えむえすぷらす

ヘイル、シーザー!のえむえすぷらすのレビュー・感想・評価

ヘイル、シーザー!(2016年製作の映画)
4.9
 過去の映画オマージュ自体は私も知識がない方でしたが、ともかく素晴らしい撮影されているので素直に楽しめる。

 それよりも米のレッドパージ、コミュニスト(共産主義者)のレッテルの威力について認識が必要な映画。
 50年代の米国において冷戦の始まり、ソ連の恐怖は自国しか持っていなかったはずの核兵器開発競争に追いつかれた事でエスカレーションしていた。鏡に映った自国の姿をソ連だと思い込んで、恐怖におびえて攻撃的になっていた頃で、「コミュニスト」というレッテルを貼られてしまうと社会的抹殺されてしまう時代だった。
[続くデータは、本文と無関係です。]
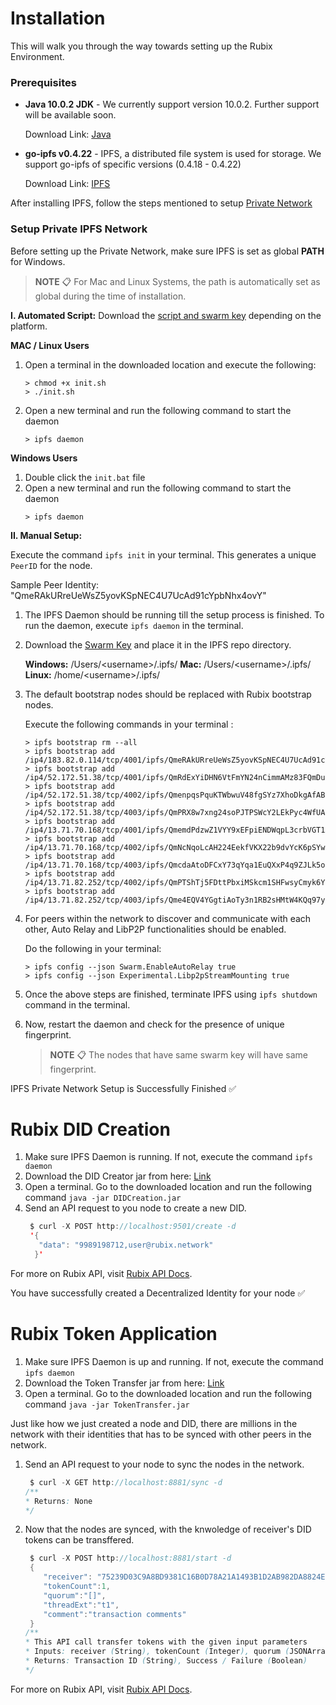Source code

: ﻿# Installation

This will walk you through the way towards setting up the Rubix Environment.

### Prerequisites

-   **Java 10.0.2 JDK** - We currently support version 10.0.2. Further support will be available soon.

    Download Link: [Java](https://www.oracle.com/java/technologies/java-archive-javase10-downloads.html)
    
-   **go-ipfs v0.4.22** - IPFS, a distributed file system is used for storage. We support go-ipfs of specific versions (0.4.18 - 0.4.22) 

    Download Link: [IPFS](https://dist.ipfs.io/go-ipfs)
    
After installing IPFS, follow the steps mentioned to setup [Private Network](#setup-private-ipfs-network)

### Setup Private IPFS Network 
Before setting up the Private Network, make sure IPFS is set as global **PATH** for Windows.

> **NOTE** 📋 For Mac and Linux Systems, the path is automatically set as global during the time of installation.

**I. Automated Script:** Download the [script and swarm key](https://github.com/rubixchain/rubixnetwork/tree/master/setupscripts) depending on the platform.

**MAC / Linux Users**
1. Open a terminal in the downloaded location and execute the following:
	```
	> chmod +x init.sh
	> ./init.sh
	```
2.  Open a new terminal and run the following command to start the daemon
	```
	> ipfs daemon
	```
**Windows Users**
1. Double click the `init.bat` file
2.  Open a new terminal and run the following command to start the daemon
	```
	> ipfs daemon
	```
**II. Manual Setup:**

Execute the command `ipfs init` in your terminal. This generates a unique `PeerID` for the node.

Sample Peer Identity: "QmeRAkURreUeWsZ5yovKSpNEC4U7UcAd91cYpbNhx4ovY"

1.  The IPFS Daemon should be running till the setup process is finished. To run the daemon, execute `ipfs daemon` in the terminal.
2.  Download the [Swarm Key](https://github.com/rubixchain/rubixnetwork/blob/master/setupscripts/LinScript/swarm.key) and place it in the IPFS repo directory. 
   
     **Windows:** /Users/<username\>/.ipfs/
     **Mac:** /Users/<username\>/.ipfs/
     **Linux:** /home/<username\>/.ipfs/


3.  The default bootstrap nodes should be replaced with Rubix bootstrap nodes.

     Execute the following commands in your terminal :
	```
	> ipfs bootstrap rm --all
	> ipfs bootstrap add /ip4/183.82.0.114/tcp/4001/ipfs/QmeRAkURreUeWsZ5yovKSpNEC4U7UcAd91cYpbNhx4ovYW
	> ipfs bootstrap add /ip4/52.172.51.38/tcp/4001/ipfs/QmRdExYiDHN6VtFmYN24nCimmAMz83FQmDuZmtpnteURiq
	> ipfs bootstrap add /ip4/52.172.51.38/tcp/4002/ipfs/QmenpqsPquKTWbwuV48fgSYz7XhoDkgAfABEtc3xF7Jsry
	> ipfs bootstrap add /ip4/52.172.51.38/tcp/4003/ipfs/QmPRX8w7xng24soPJTPSWcY2LEkPyc4WfUAayiymb9Ndcu
	> ipfs bootstrap add /ip4/13.71.70.168/tcp/4001/ipfs/QmemdPdzwZ1VYY9xEFpiENDWqpL3crbVGT1X4TderdyYhi
	> ipfs bootstrap add /ip4/13.71.70.168/tcp/4002/ipfs/QmNcNqoLcAH224EekfVKX22b9dvYcK6pSYw74bfaL2P6Km
	> ipfs bootstrap add /ip4/13.71.70.168/tcp/4003/ipfs/QmcdaAtoDFCxY73qYqa1EuQXxP4q9ZJLk5oKD1YsLo4PvF
	> ipfs bootstrap add /ip4/13.71.82.252/tcp/4002/ipfs/QmPTShTj5FDttPbxiMSkcm1SHFwsyCmyk6YhkDZWHmWQjt
	> ipfs bootstrap add /ip4/13.71.82.252/tcp/4003/ipfs/Qme4EQV4YGgtiAoTy3n1RB2sHMtW4KQq97ydnpV2Hh6npr
	```
4.  For peers within the network to discover and communicate with each other, Auto Relay and LibP2P functionalities should be enabled.

     Do the following in your terminal:
	   ```
     > ipfs config --json Swarm.EnableAutoRelay true
     > ipfs config --json Experimental.Libp2pStreamMounting true
	 ```
     
5.  Once the above steps are finished, terminate IPFS using
    `ipfs shutdown` command in the terminal.

6.  Now, restart the daemon and check for the presence of unique fingerprint.

    > **NOTE** 📋 The nodes that have same swarm key will have same fingerprint.

IPFS Private Network Setup is Successfully Finished ✅

# Rubix DID Creation

1.  Make sure IPFS Daemon is running. If not, execute the command `ipfs daemon `
2.  Download the DID Creator jar from here: [Link]()
3.  Open a terminal. Go to the downloaded location and run the following command
    ` java -jar DIDCreation.jar `
4.  Send an API request to you node to create a new DID. 
	 ``` java
	  $ curl -X POST http://localhost:9501/create -d 
	  '{  
		"data": "9989198712,user@rubix.network"  
	   }'
	  ```  
For more on Rubix API, visit [Rubix API Docs](https://github.com/rubixchain/rubixnetwork/blob/master/Rubix%20API.md).

You have successfully created a Decentralized Identity for your node ✅

# Rubix Token Application

1.  Make sure IPFS Daemon is up and running. If not, execute the command `ipfs daemon`
2.  Download the Token Transfer jar from here: [Link]()
3.  Open a terminal. Go to the downloaded location and run the following command `java -jar TokenTransfer.jar`

Just like how we just created a node and DID, there are millions in the network with their identities that has to be synced with other peers in the network.

1.  Send an API request to your node to sync the nodes in the network.
	```java
	 $ curl -X GET http://localhost:8881/sync -d
	/**
	* Returns: None
	*/
	```
2.  Now that the nodes are synced, with the knwoledge of receiver's DID tokens can be transffered.
	```java
	 $ curl -X POST http://localhost:8881/start -d  
	 {
	    "receiver": "75239D03C9A8BD9381C16B0D78A21A1493B1D2AB982DA8824EF068471FF96020",
	    "tokenCount":1,
	    "quorum":"[]",
	    "threadExt":"t1",
	    "comment":"transaction comments"
	 }
	/**
	* This API call transfer tokens with the given input parameters
	* Inputs: receiver (String), tokenCount (Integer), quorum (JSONArrayList), threadExt (String), comment (String)
	* Returns: Transaction ID (String), Success / Failure (Boolean)
	*/
	```
For more on Rubix API, visit [Rubix API Docs](https://github.com/rubixchain/rubixnetwork/blob/master/Rubix%20API.md).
この作品はそのような時代背景の中で「コミュニスト」が立ち上がった!という設定ですが、それに巻き込まれる俳優が現代社会で政治問題にも積極的に関わるジョージ・クルーニーだし、その立ち上がった「コミュニスト」が何者かわかると、ともかく政治絡みの毒っ気の強さには苦笑いするしかない。(彼らの属性をどう選んだかは、この作品があくまで政治的アピールではなくジョークだという事を示すための手段にもなっている。ああ、本当にこのあたりは面倒くさい作品だわ)
 ロッキードが出てくるのは当時のオーバーテクノロジーとしか思えない軍用技術の象徴としてだと思う。高高度飛行するU-2偵察機、マッハ3の実用偵察機(CIA型のA-12オックスカート、のちの空軍型SR-71)などを作ったCIAと米空軍御用達の航空機メーカーというのはシンボルとして引用するのにちょうど良い。
 そんな設定の中でセイラーなチャニング・テイタムが颯爽とダンスを披露して、さらに50〜60年代的な何か、決して実際に存在したものではなく、こんなものだろうと思い込んでいた何かが出てきて乗っていくなんて展開、本当にとんでもないアクの強さなんですが、ちょっと笑えないレベルに達しているところはあったと思う。

 ジョシュ・ブローリンのトラブルシューティング無双はしつこいコメディラインで描かれていて微笑ましい。この役は「インヒアレント・ヴァイス」の「パンケーキ」絶叫の刑事役に似たものは感じた。押し寄せる小さなトラブルを片っ端からたたき切っていく様、このあたりはドタバタコメディの連鎖を楽しめるかどうかが本作評価の分かれ目なのかなという気がします。

 ほんと、クルーニーの起用は実にひどい。こんな政治的毒っ気の強いコメディシーンのある役をよく受けたなあ。特に最後の方のブローリンとクルーニーの掛け合いなんて見ていると本当にひどいです。そういう意味で大変風刺の毒が効きすぎた面を持った作品でツイスト効きすぎているところが本作の弱点かなという気はします。

追記:映画中で描かれる「コミュニスト」はアメリカにおけるレッテルとしてのもので、本当の意味での共産主義者を描いてはいない。チャニング・テイタムが乗り込むシーンの意図的なチープ演出(当時の映画の撮影技術に見合った撮り方しかしてない)など考え合わせれば、アメリカの当時の「コミュニスト」レッテルを皮肉ったものと判断するのが妥当だと思いますがどうでしょう?